Records supplied:
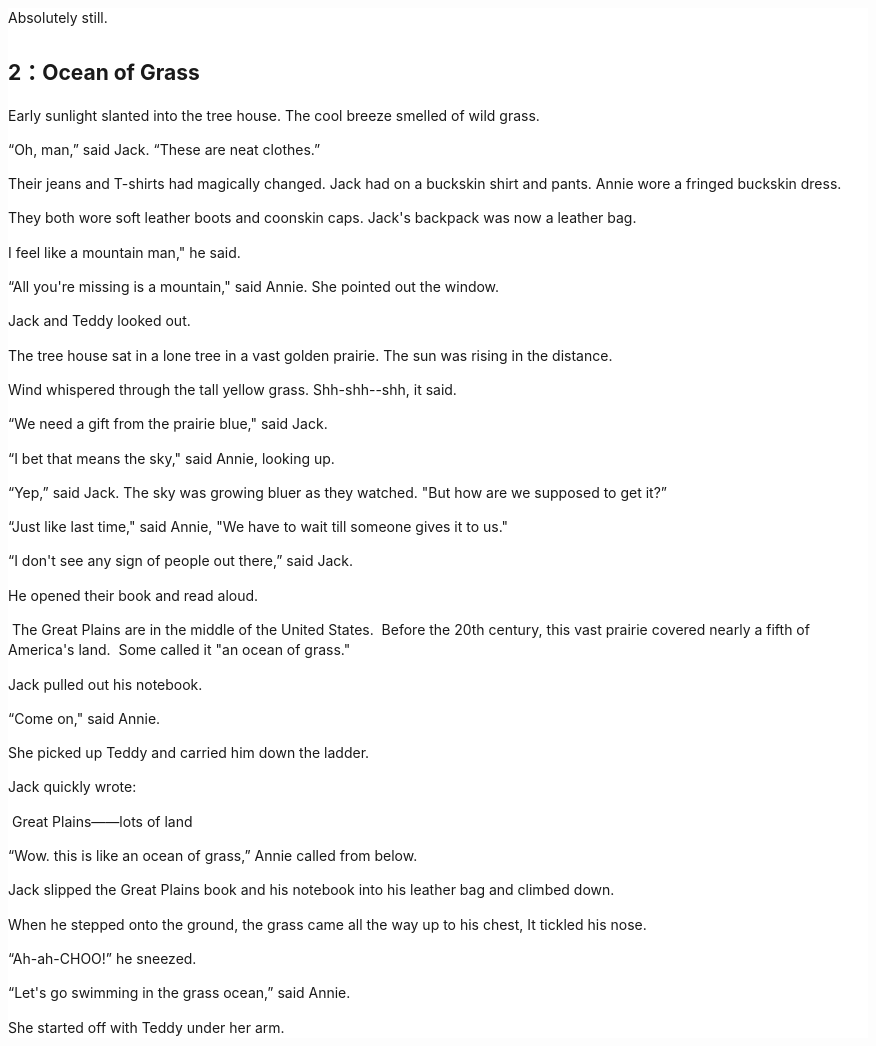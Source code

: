 Absolutely still.




## 2：Ocean of Grass

Early sunlight slanted into the tree house. The cool breeze smelled of wild grass.

“Oh, man,” said Jack. “These are neat clothes.”

Their jeans and T-shirts had magically changed. Jack had on a buckskin shirt and pants. Annie wore a fringed buckskin dress.

They both wore soft leather boots and coonskin caps. Jack's backpack was now a leather bag.

I feel like a mountain man," he said. 

“All you're missing is a mountain," said Annie. She pointed out the window.

Jack and Teddy looked out.

The tree house sat in a lone tree in a vast golden prairie. The sun was rising in the distance.

Wind whispered through the tall yellow grass. Shh-shh--shh, it said.

“We need a gift from the prairie blue," said Jack.

“I bet that means the sky," said Annie, looking up.

“Yep,” said Jack. The sky was growing bluer as they watched. "But how are we supposed to get it?”

“Just like last time," said Annie, "We have to wait till someone gives it to us."

“I don't see any sign of people out there,” said Jack.

He opened their book and read aloud.

​					The Great Plains are in the middle of the United States.
​					Before the 20th century, this vast prairie covered nearly a fifth of America's land. 
​					Some called it "an ocean of grass."

Jack pulled out his notebook.

“Come on," said Annie.

She picked up Teddy and carried him down the ladder.

Jack quickly wrote:

​			Great Plains——lots of land

“Wow. this is like an ocean of grass,” Annie called from below.

Jack slipped the Great Plains book and his notebook into his leather bag and climbed down.

When he stepped onto the ground, the grass came all the way up to his chest, It tickled his nose.

“Ah-ah-CHOO!” he sneezed.

“Let's go swimming in the grass ocean,” said Annie.

She started off with Teddy under her arm.

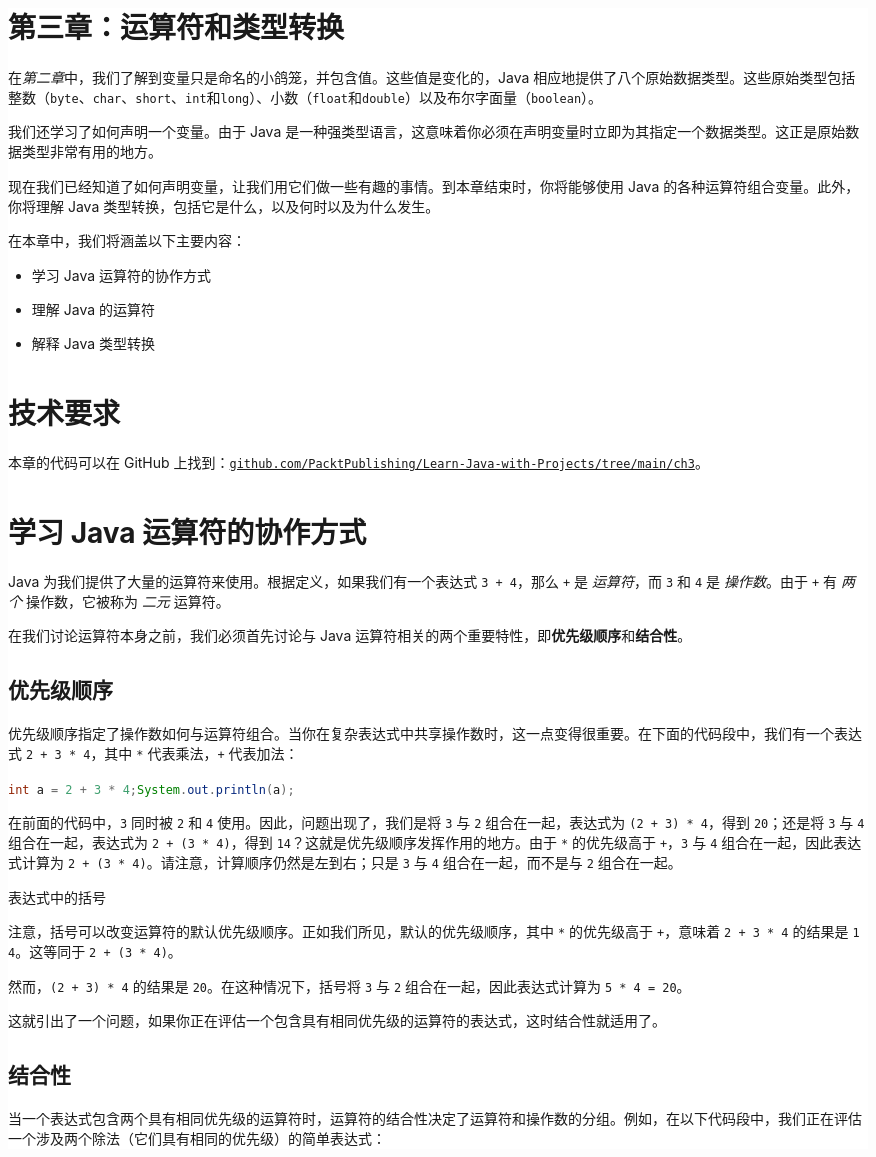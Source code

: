 

# 第三章：运算符和类型转换

在*第二章*中，我们了解到变量只是命名的小鸽笼，并包含值。这些值是变化的，Java 相应地提供了八个原始数据类型。这些原始类型包括整数（`byte`、`char`、`short`、`int`和`long`）、小数（`float`和`double`）以及布尔字面量（`boolean`）。

我们还学习了如何声明一个变量。由于 Java 是一种强类型语言，这意味着你必须在声明变量时立即为其指定一个数据类型。这正是原始数据类型非常有用的地方。

现在我们已经知道了如何声明变量，让我们用它们做一些有趣的事情。到本章结束时，你将能够使用 Java 的各种运算符组合变量。此外，你将理解 Java 类型转换，包括它是什么，以及何时以及为什么发生。

在本章中，我们将涵盖以下主要内容：

+   学习 Java 运算符的协作方式

+   理解 Java 的运算符

+   解释 Java 类型转换

# 技术要求

本章的代码可以在 GitHub 上找到：[`github.com/PacktPublishing/Learn-Java-with-Projects/tree/main/ch3`](https://github.com/PacktPublishing/Learn-Java-with-Projects/tree/main/ch3)。

# 学习 Java 运算符的协作方式

Java 为我们提供了大量的运算符来使用。根据定义，如果我们有一个表达式 `3 + 4`，那么 `+` 是 *运算符*，而 `3` 和 `4` 是 *操作数*。由于 `+` 有 *两个* 操作数，它被称为 *二元* 运算符。

在我们讨论运算符本身之前，我们必须首先讨论与 Java 运算符相关的两个重要特性，即**优先级顺序**和**结合性**。

## 优先级顺序

优先级顺序指定了操作数如何与运算符组合。当你在复杂表达式中共享操作数时，这一点变得很重要。在下面的代码段中，我们有一个表达式 `2 + 3 * 4`，其中 `*` 代表乘法，`+` 代表加法：

```java
int a = 2 + 3 * 4;System.out.println(a);
```

在前面的代码中，`3` 同时被 `2` 和 `4` 使用。因此，问题出现了，我们是将 `3` 与 `2` 组合在一起，表达式为 `(2 + 3) * 4`，得到 `20`；还是将 `3` 与 `4` 组合在一起，表达式为 `2 + (3 * 4)`，得到 `14`？这就是优先级顺序发挥作用的地方。由于 `*` 的优先级高于 `+`，`3` 与 `4` 组合在一起，因此表达式计算为 `2 + (3 * 4)`。请注意，计算顺序仍然是左到右；只是 `3` 与 `4` 组合在一起，而不是与 `2` 组合在一起。

表达式中的括号

注意，括号可以改变运算符的默认优先级顺序。正如我们所见，默认的优先级顺序，其中 `*` 的优先级高于 `+`，意味着 `2 + 3 * 4` 的结果是 `14`。这等同于 `2 + (3 * 4)`。

然而，`(2 + 3) * 4` 的结果是 `20`。在这种情况下，括号将 `3` 与 `2` 组合在一起，因此表达式计算为 `5 * 4 = 20`。

这就引出了一个问题，如果你正在评估一个包含具有相同优先级的运算符的表达式，这时结合性就适用了。

## 结合性

当一个表达式包含两个具有相同优先级的运算符时，运算符的结合性决定了运算符和操作数的分组。例如，在以下代码段中，我们正在评估一个涉及两个除法（它们具有相同的优先级）的简单表达式：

Exercise details: Find where the line with "the United States." sits in the material above, then copy exactly from it through the line with "Plains——lots of land". Add no other line.

Answer to the exercise:
​					The Great Plains are in the middle of the United States.
​					Before the 20th century, this vast prairie covered nearly a fifth of America's land. 
​					Some called it "an ocean of grass."

Jack pulled out his notebook.

“Come on," said Annie.

She picked up Teddy and carried him down the ladder.

Jack quickly wrote:

​			Great Plains——lots of land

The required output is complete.